[Items from a dataset]
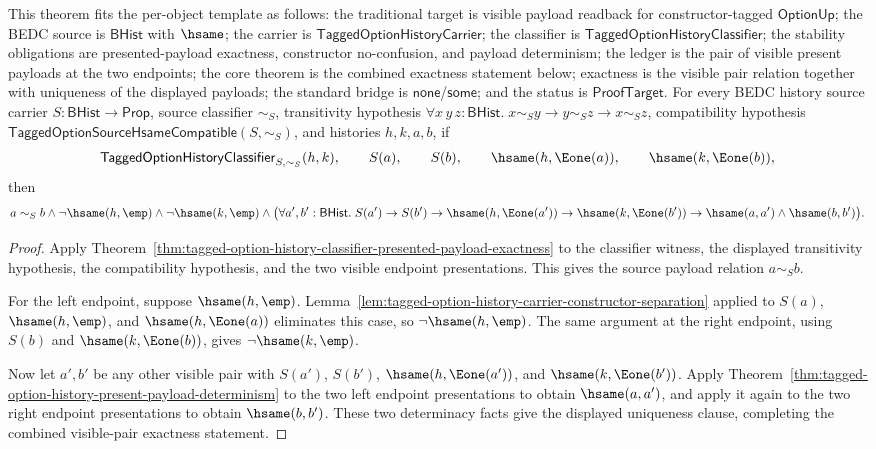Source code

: \begin{theorem}
\label{thm:tagged-option-history-classifier-visible-pair-payload-exactness}
This theorem fits the per-object template as follows: the traditional target is
visible payload readback for constructor-tagged $\mathsf{OptionUp}$; the BEDC
source is $\mathsf{BHist}$ with $\hsame$; the carrier is
$\mathsf{TaggedOptionHistoryCarrier}$; the classifier is
$\mathsf{TaggedOptionHistoryClassifier}$; the stability obligations are
presented-payload exactness, constructor no-confusion, and payload determinism;
the ledger is the pair of visible present payloads at the two endpoints; the
core theorem is the combined exactness statement below; exactness is the visible
pair relation together with uniqueness of the displayed payloads; the standard
bridge is $\mathsf{none}$/$\mathsf{some}$; and the status is
$\mathsf{ProofTarget}$. For every BEDC history source carrier
$S:\mathsf{BHist}\to\mathsf{Prop}$, source classifier $\sim_S$, transitivity
hypothesis
$\forall x\,y\,z:\mathsf{BHist}.\;x\sim_S y\to y\sim_S z\to x\sim_S z$,
compatibility hypothesis $\mathsf{TaggedOptionSourceHsameCompatible}(S,\sim_S)$,
and histories $h,k,a,b$, if
$$
\mathsf{TaggedOptionHistoryClassifier}_{S,\sim_S}(h,k),
\qquad
S(a),\qquad
S(b),\qquad
\hsame(h,\Eone(a)),\qquad
\hsame(k,\Eone(b)),
$$
then
$$
a\sim_S b
\land
\neg\hsame(h,\emp)
\land
\neg\hsame(k,\emp)
\land
\bigl(\forall a',b':\mathsf{BHist}.\;
S(a')\to S(b')\to
\hsame(h,\Eone(a'))\to
\hsame(k,\Eone(b'))\to
\hsame(a,a')\land\hsame(b,b')\bigr).
$$
\end{theorem}
\begin{proof}
Apply Theorem~\ref{thm:tagged-option-history-classifier-presented-payload-exactness}
to the classifier witness, the displayed transitivity hypothesis, the
compatibility hypothesis, and the two visible endpoint presentations. This gives
the source payload relation $a\sim_S b$.

For the left endpoint, suppose $\hsame(h,\emp)$.
Lemma~\ref{lem:tagged-option-history-carrier-constructor-separation} applied to
$S(a)$, $\hsame(h,\emp)$, and $\hsame(h,\Eone(a))$ eliminates this case, so
$\neg\hsame(h,\emp)$. The same argument at the right endpoint, using $S(b)$ and
$\hsame(k,\Eone(b))$, gives $\neg\hsame(k,\emp)$.

Now let $a',b'$ be any other visible pair with $S(a')$, $S(b')$,
$\hsame(h,\Eone(a'))$, and $\hsame(k,\Eone(b'))$. Apply
Theorem~\ref{thm:tagged-option-history-present-payload-determinism} to the two
left endpoint presentations to obtain $\hsame(a,a')$, and apply it again to the
two right endpoint presentations to obtain $\hsame(b,b')$. These two
determinacy facts give the displayed uniqueness clause, completing the combined
visible-pair exactness statement.
\end{proof}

> **TASK DESCRIPTION**:
Show all lines in the entries above where the word "right" appears.

> **RESULT OF THE EXERCISE**:
$\neg\hsame(h,\emp)$. The same argument at the right endpoint, using $S(b)$ and
two right endpoint presentations to obtain $\hsame(b,b')$. These two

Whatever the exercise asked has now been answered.